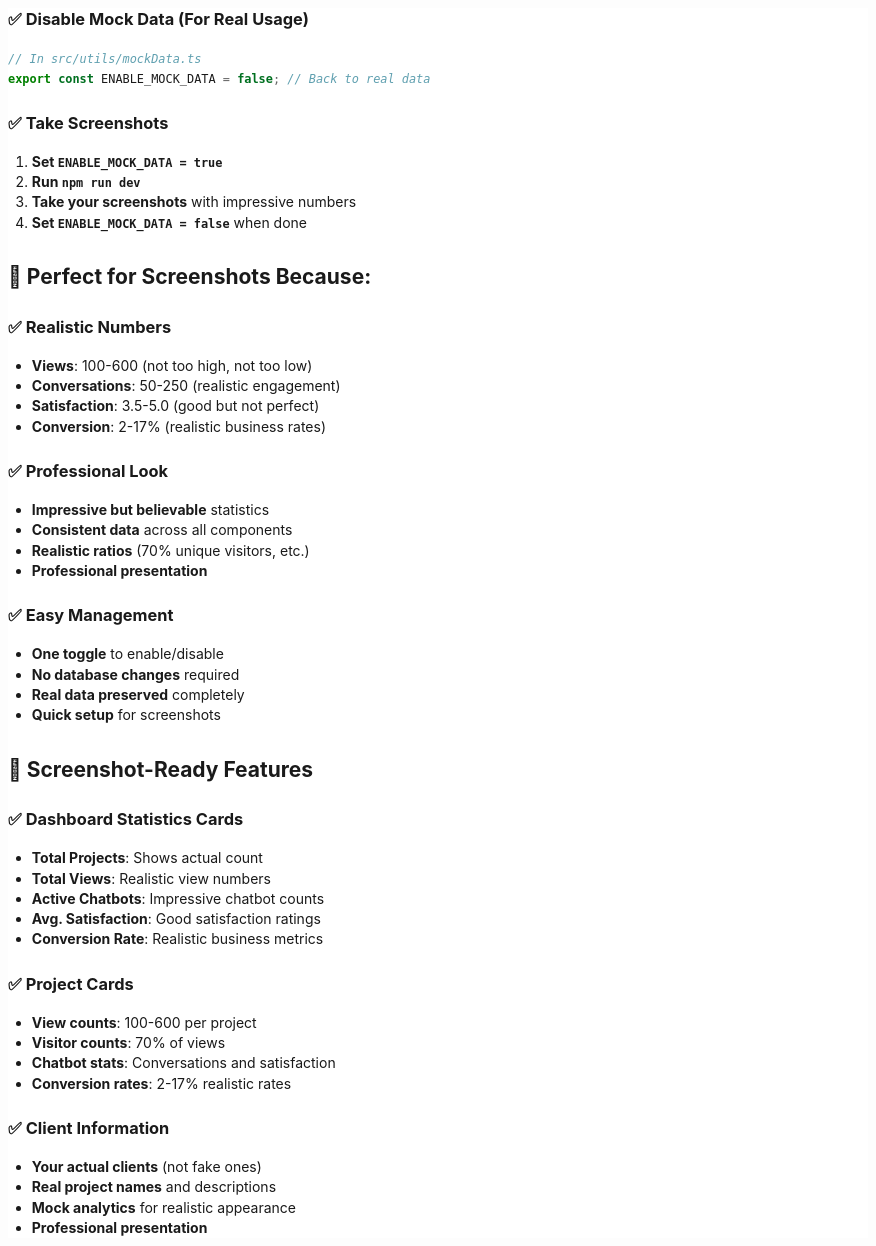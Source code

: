 ### **✅ Disable Mock Data (For Real Usage)**
```typescript
// In src/utils/mockData.ts
export const ENABLE_MOCK_DATA = false; // Back to real data
```

### **✅ Take Screenshots**
1. **Set `ENABLE_MOCK_DATA = true`**
2. **Run `npm run dev`**
3. **Take your screenshots** with impressive numbers
4. **Set `ENABLE_MOCK_DATA = false`** when done

## 🎯 **Perfect for Screenshots Because:**

### **✅ Realistic Numbers**
- **Views**: 100-600 (not too high, not too low)
- **Conversations**: 50-250 (realistic engagement)
- **Satisfaction**: 3.5-5.0 (good but not perfect)
- **Conversion**: 2-17% (realistic business rates)

### **✅ Professional Look**
- **Impressive but believable** statistics
- **Consistent data** across all components
- **Realistic ratios** (70% unique visitors, etc.)
- **Professional presentation**

### **✅ Easy Management**
- **One toggle** to enable/disable
- **No database changes** required
- **Real data preserved** completely
- **Quick setup** for screenshots

## 📱 **Screenshot-Ready Features**

### **✅ Dashboard Statistics Cards**
- **Total Projects**: Shows actual count
- **Total Views**: Realistic view numbers
- **Active Chatbots**: Impressive chatbot counts
- **Avg. Satisfaction**: Good satisfaction ratings
- **Conversion Rate**: Realistic business metrics

### **✅ Project Cards**
- **View counts**: 100-600 per project
- **Visitor counts**: 70% of views
- **Chatbot stats**: Conversations and satisfaction
- **Conversion rates**: 2-17% realistic rates

### **✅ Client Information**
- **Your actual clients** (not fake ones)
- **Real project names** and descriptions
- **Mock analytics** for realistic appearance
- **Professional presentation**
= = =
Work required:
The lines wanted run from the first one in the material above through the line containing "### **✅ Easy Management**"; give them again exactly, leaving out the pictures.

Reply to the exercise:
Source code

: ### **✅ Disable Mock Data (For Real Usage)**
```typescript
// In src/utils/mockData.ts
export const ENABLE_MOCK_DATA = false; // Back to real data
```

### **✅ Take Screenshots**
1. **Set `ENABLE_MOCK_DATA = true`**
2. **Run `npm run dev`**
3. **Take your screenshots** with impressive numbers
4. **Set `ENABLE_MOCK_DATA = false`** when done

## 🎯 **Perfect for Screenshots Because:**

### **✅ Realistic Numbers**
- **Views**: 100-600 (not too high, not too low)
- **Conversations**: 50-250 (realistic engagement)
- **Satisfaction**: 3.5-5.0 (good but not perfect)
- **Conversion**: 2-17% (realistic business rates)

### **✅ Professional Look**
- **Impressive but believable** statistics
- **Consistent data** across all components
- **Realistic ratios** (70% unique visitors, etc.)
- **Professional presentation**

### **✅ Easy Management**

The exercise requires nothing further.